White House, 1881: A reporter checks on a sleeping president to make sure he is still alive

By Lawrence L. Knutson, AP
Saturday, December 5, 2009

‘Not a step is heard … The President sleeps’

WASHINGTON — The residence floor of the White House was heavy with sleep and “quiet as death.” Through open windows the listener could hear the splash of a fountain, a distant barking dog.

In an office on the second floor a restless pen noted the time, 3 a.m., and scratched out a letter: “Not a step is heard in the mansion. The president sleeps.”

The date was Aug. 16, 1881. The sleeping president, James A. Garfield, wounded by an assassin as he walked through the capital’s railroad station one morning in July, had little more than a month to live.

But on this warm August night hope remained.

The letter writer was Franklin Hathaway Trusdell, a reporter for the National Associated Press, one of a number of competing news agencies which then used the AP name. He told the story of his White House vigil to his wife, Genie.

Trusdell had just checked that Garfield still lived. He had walked, unquestioned and unchallenged, through the private quarters of the darkened mansion. At the president’s open bedroom door he heard Garfield’s heavy breathing.

He then quietly retraced his steps, roused the operator in the White House telegraph office and filed a bulletin informing the news agency’s New York headquarters that the president’s condition was unchanged.

In today’s world of rigid security, a world haunted by the memories of the assassinations of four American presidents, Trusdell’s solitary trek through the sleeping executive mansion would be unthinkable.

It was enough out of the ordinary, even for Trusdell, that he recorded the details on stationery engraved “Executive Mansion — Washington.”

The only people in the White House at that hour, Trusdell noted, were two watchmen at the main door, a sleeping government messenger, the president, his wife, two children, three doctors, a telegraph operator and himself. Most were asleep.

The mood at the White House, he wrote, had been one of “deep anxiety.”

“All has been quiet, eager and anxious but still hopeful.”

“At two o’clock I crept on tip toe through the door,” he wrote. He silently passed through the room used by the president’s secretary, and “all in the dark” walked down two steps into the Cabinet room, through the library behind the south portico, and into the room next to the president’s chamber.

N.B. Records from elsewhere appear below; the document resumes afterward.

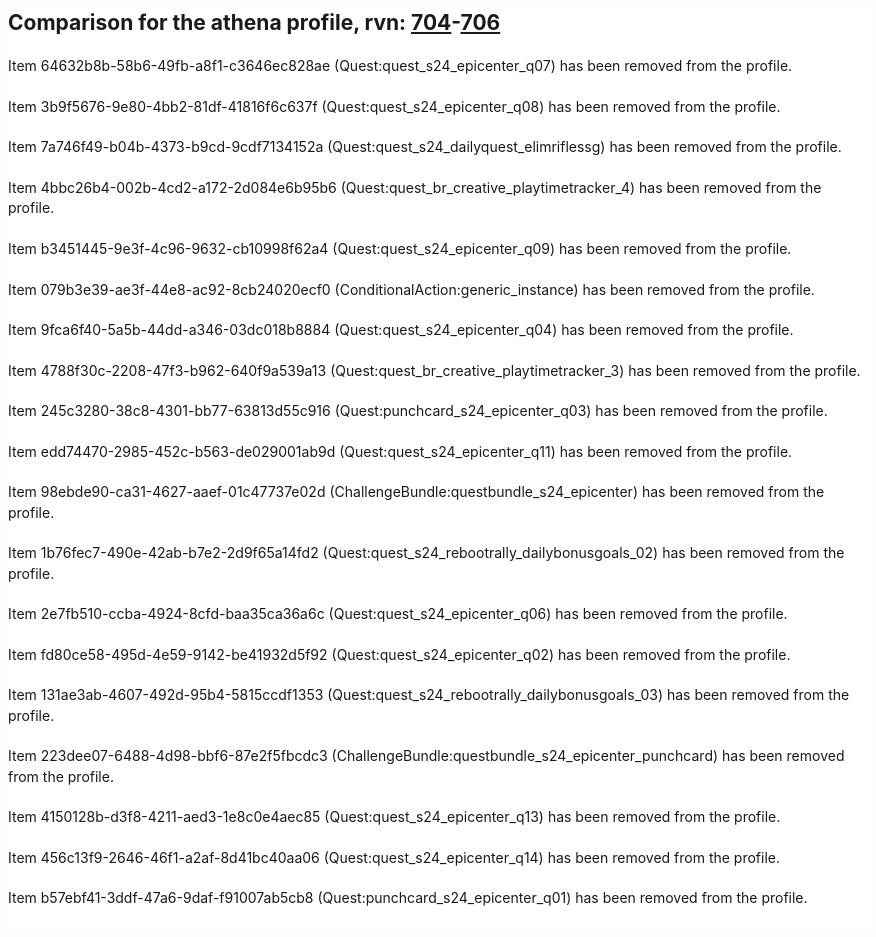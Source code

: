 ## Comparison for the athena profile, rvn: [704](https://github.com/PRO100KatYT/FortniteProfileRevisions/tree/main/profiles/athena/704%20athena.json)-[706](https://github.com/PRO100KatYT/FortniteProfileRevisions/tree/main/profiles/athena/706%20athena.json)

Item 64632b8b-58b6-49fb-a8f1-c3646ec828ae (Quest:quest_s24_epicenter_q07) has been removed from the profile.
<br><br>
Item 3b9f5676-9e80-4bb2-81df-41816f6c637f (Quest:quest_s24_epicenter_q08) has been removed from the profile.
<br><br>
Item 7a746f49-b04b-4373-b9cd-9cdf7134152a (Quest:quest_s24_dailyquest_elimriflessg) has been removed from the profile.
<br><br>
Item 4bbc26b4-002b-4cd2-a172-2d084e6b95b6 (Quest:quest_br_creative_playtimetracker_4) has been removed from the profile.
<br><br>
Item b3451445-9e3f-4c96-9632-cb10998f62a4 (Quest:quest_s24_epicenter_q09) has been removed from the profile.
<br><br>
Item 079b3e39-ae3f-44e8-ac92-8cb24020ecf0 (ConditionalAction:generic_instance) has been removed from the profile.
<br><br>
Item 9fca6f40-5a5b-44dd-a346-03dc018b8884 (Quest:quest_s24_epicenter_q04) has been removed from the profile.
<br><br>
Item 4788f30c-2208-47f3-b962-640f9a539a13 (Quest:quest_br_creative_playtimetracker_3) has been removed from the profile.
<br><br>
Item 245c3280-38c8-4301-bb77-63813d55c916 (Quest:punchcard_s24_epicenter_q03) has been removed from the profile.
<br><br>
Item edd74470-2985-452c-b563-de029001ab9d (Quest:quest_s24_epicenter_q11) has been removed from the profile.
<br><br>
Item 98ebde90-ca31-4627-aaef-01c47737e02d (ChallengeBundle:questbundle_s24_epicenter) has been removed from the profile.
<br><br>
Item 1b76fec7-490e-42ab-b7e2-2d9f65a14fd2 (Quest:quest_s24_rebootrally_dailybonusgoals_02) has been removed from the profile.
<br><br>
Item 2e7fb510-ccba-4924-8cfd-baa35ca36a6c (Quest:quest_s24_epicenter_q06) has been removed from the profile.
<br><br>
Item fd80ce58-495d-4e59-9142-be41932d5f92 (Quest:quest_s24_epicenter_q02) has been removed from the profile.
<br><br>
Item 131ae3ab-4607-492d-95b4-5815ccdf1353 (Quest:quest_s24_rebootrally_dailybonusgoals_03) has been removed from the profile.
<br><br>
Item 223dee07-6488-4d98-bbf6-87e2f5fbcdc3 (ChallengeBundle:questbundle_s24_epicenter_punchcard) has been removed from the profile.
<br><br>
Item 4150128b-d3f8-4211-aed3-1e8c0e4aec85 (Quest:quest_s24_epicenter_q13) has been removed from the profile.
<br><br>
Item 456c13f9-2646-46f1-a2af-8d41bc40aa06 (Quest:quest_s24_epicenter_q14) has been removed from the profile.
<br><br>
Item b57ebf41-3ddf-47a6-9daf-f91007ab5cb8 (Quest:punchcard_s24_epicenter_q01) has been removed from the profile.
<br><br>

It was occupied by two of his doctors. One, his coat and shoes off, lay asleep on a bed. The other dozed in a chair.

“The door of the sickroom was slightly open but not a sound but heavy breathing came out. … It was evident, however, that no change had taken place and I sent a bulletin to that effect.”

On Saturday morning, July 2, James A. Garfield, the 20th president of the United States, had driven to the railroad station, accompanied by members of his Cabinet and their wives. He planned to attend a college class reunion, then vacation in the mountains of Vermont.

As the president’s party walked across the station they were approached by Charles Guiteau, a mentally disturbed applicant for a diplomatic post. From a distance of 5 feet Guiteau raised his arm and fired two shots from a .44 caliber revolver. One bullet grazed the president’s right arm. The other struck him in the back.

“My God, what is this?” Garfield called out.

Among the witnesses was Robert Lincoln, Garfield’s secretary of war. The younger Lincoln had been at the bedside of his father, President Abraham Lincoln, when he died of an assassin’s bullet on April 15, 1865. And he was present at Buffalo, N.Y., on Sept. 6. 1901, when President William McKinley was fatally wounded. Nearly a century later, on Nov. 22, 1963, President John F. Kennedy was shot and killed in Dallas.

Modern medical hindsight places as much blame on bungling by the president’s doctors as it does on Guiteau.

Garfield was returned to the White House where his doctors misjudged the course of the bullet and probed his wound with unwashed fingers and unsterilized probes.

Three weeks after Trusdell wrote his pre-dawn letter, the president’s desperate doctors moved him to a seaside cottage at Elberon, N.J., in hopes that the ocean air would improve his condition. He died there on Sept. 19, 1881, of infection and internal bleeding.

Garfield, a major general of volunteers in the Civil War who became an influential House Republican leader, had been president for six months.

A jury rejected Guiteau’s plea of insanity. He was hanged on June 30, 1882.

Garfield’s death was not the outcome for which Franklin Trusdell had hoped.

“Will he better in the morning?” he wrote his wife. “Oh: I pray so much that he will.”

Knutson reported on Congress, the White House and Washington’s history for more than 30 years before his retirement in 2002. He is writing a book on the history of presidential vacations for the White House Historical Association.